Let’s break this definition down:

I think the categories of “activity, cognition, wellbeing, lifestyle and environment” are sufficiently broad to include virtually any personal aspect that someone would want to quantify and track about themselves, although I’m sure there’re individual metrics that fall between the gaps.

  • Activity covers all physical exercise and movement
  • Cognition relates to mental functions like memory and alertness
  • Wellbeing is perhaps the broadest category, covering all aspects of health – mood, blood markers, pain, medical conditions etc. – diet, medication and supplementation
  • Lifestyle is another broad category, and includes activity on Facebook, time spent commuting, or vices like smoking and gambling
  • Environment relates to your surrounding conditions, such as the weather (was it humid today?), pollen count and background noise

A fundamental aspect about personal measurements is that they’re quantifiable in some way. This is obvious for a metric like body weight, which is always expressed as a value with associated units (76kg), but less obvious for a cognitive metric like memory. Ultimately, whatever the metric, the measurement must be translatable into a numerical value. So, expressing memory on a particular day as “poor” can, for example, be numerically rated as 2 out of 5, on a scale where a value of 1 is ‘bad’ and 5 is ‘excellent’.

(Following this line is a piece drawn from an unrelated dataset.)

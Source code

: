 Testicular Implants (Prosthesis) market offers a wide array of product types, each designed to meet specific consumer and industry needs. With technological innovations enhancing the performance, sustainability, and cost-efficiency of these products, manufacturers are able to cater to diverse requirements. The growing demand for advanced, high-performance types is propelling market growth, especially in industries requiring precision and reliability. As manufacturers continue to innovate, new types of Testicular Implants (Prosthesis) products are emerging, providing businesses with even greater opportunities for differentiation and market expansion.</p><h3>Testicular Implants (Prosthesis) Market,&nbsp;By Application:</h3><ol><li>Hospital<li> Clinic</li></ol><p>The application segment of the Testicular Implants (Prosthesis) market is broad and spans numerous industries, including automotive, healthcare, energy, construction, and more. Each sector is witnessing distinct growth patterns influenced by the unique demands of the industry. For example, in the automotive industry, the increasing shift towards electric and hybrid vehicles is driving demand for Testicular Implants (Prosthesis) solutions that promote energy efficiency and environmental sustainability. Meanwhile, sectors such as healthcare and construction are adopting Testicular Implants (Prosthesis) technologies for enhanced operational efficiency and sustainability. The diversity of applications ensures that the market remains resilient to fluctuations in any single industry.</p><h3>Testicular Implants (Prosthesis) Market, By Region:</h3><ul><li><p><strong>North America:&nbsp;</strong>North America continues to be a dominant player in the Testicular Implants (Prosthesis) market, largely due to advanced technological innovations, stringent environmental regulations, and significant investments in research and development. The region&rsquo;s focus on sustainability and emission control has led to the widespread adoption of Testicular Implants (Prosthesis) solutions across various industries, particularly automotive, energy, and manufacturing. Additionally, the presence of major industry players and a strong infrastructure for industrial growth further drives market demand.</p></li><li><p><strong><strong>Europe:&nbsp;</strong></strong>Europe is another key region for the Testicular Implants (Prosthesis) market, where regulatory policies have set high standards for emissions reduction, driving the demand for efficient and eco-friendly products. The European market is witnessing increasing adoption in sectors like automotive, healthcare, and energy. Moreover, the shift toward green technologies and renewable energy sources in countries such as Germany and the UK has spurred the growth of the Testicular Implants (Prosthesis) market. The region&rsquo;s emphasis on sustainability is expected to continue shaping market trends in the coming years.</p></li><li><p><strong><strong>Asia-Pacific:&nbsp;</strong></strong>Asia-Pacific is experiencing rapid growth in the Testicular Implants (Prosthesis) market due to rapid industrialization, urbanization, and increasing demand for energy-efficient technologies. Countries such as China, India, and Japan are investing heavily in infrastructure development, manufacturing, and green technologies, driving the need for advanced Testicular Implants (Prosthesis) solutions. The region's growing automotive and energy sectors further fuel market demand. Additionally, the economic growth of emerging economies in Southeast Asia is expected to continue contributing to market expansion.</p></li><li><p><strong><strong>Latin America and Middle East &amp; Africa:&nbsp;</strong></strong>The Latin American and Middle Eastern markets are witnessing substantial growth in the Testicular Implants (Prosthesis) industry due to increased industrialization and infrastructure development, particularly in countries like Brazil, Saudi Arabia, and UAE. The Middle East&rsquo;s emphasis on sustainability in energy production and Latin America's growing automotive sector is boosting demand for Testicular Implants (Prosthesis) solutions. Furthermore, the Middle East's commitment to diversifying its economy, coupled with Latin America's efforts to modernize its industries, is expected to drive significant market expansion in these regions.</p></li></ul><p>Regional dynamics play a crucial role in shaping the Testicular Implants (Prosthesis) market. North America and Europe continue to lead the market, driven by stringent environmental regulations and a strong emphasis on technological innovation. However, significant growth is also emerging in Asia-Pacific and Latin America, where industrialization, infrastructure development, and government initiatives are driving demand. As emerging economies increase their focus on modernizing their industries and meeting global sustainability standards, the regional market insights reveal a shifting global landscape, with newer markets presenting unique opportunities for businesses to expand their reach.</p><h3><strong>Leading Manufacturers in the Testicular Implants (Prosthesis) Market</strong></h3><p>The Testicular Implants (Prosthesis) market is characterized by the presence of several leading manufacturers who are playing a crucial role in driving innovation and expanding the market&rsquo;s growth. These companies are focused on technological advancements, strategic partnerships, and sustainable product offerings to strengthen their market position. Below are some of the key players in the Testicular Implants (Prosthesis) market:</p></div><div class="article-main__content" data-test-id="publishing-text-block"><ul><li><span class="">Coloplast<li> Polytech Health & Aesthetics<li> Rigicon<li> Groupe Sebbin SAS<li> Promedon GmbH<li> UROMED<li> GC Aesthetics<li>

It might seem obvious, but there must be some degree of regularity in taking measurements. Noting your sleep duration a couple times, weeks apart, cannot be considered as self-tracking. But there needs to be some flexibility with frequency – a metric like sleep is best recorded daily, but applying the same regularity to your LDL cholesterol is probably overkill.

The final component of the definition might prove controversial: the aim of self-tracking, the reason for collecting these regular measurements, is to instigate some form of personal change. I think this aspect is necessary because, without it, rudimentary or incidental forms of data collecting, like a child’s height as it grows or your record of FourSquare check-ins, all become forms of self-tracking. But if these are not leveraged for self-improvement, they’re not strictly ‘self-tracking’.

With this definition it’s obvious QS is a much larger phenomenon than is recognized. Take a look at your own behavior. Are you tracking your weekly jog on Runkeeper? Is there a Jawbone UP or Nike Fuelband strapped to your wrist, or a fitbit in your pocket? Perhaps you’re using RescueTime to measure your productivity, or mappiness to track your mood? You might not know it, but you’re probably a Quantified Self-er. So, on behalf of the movement…welcome! Things are about to get pretty exciting.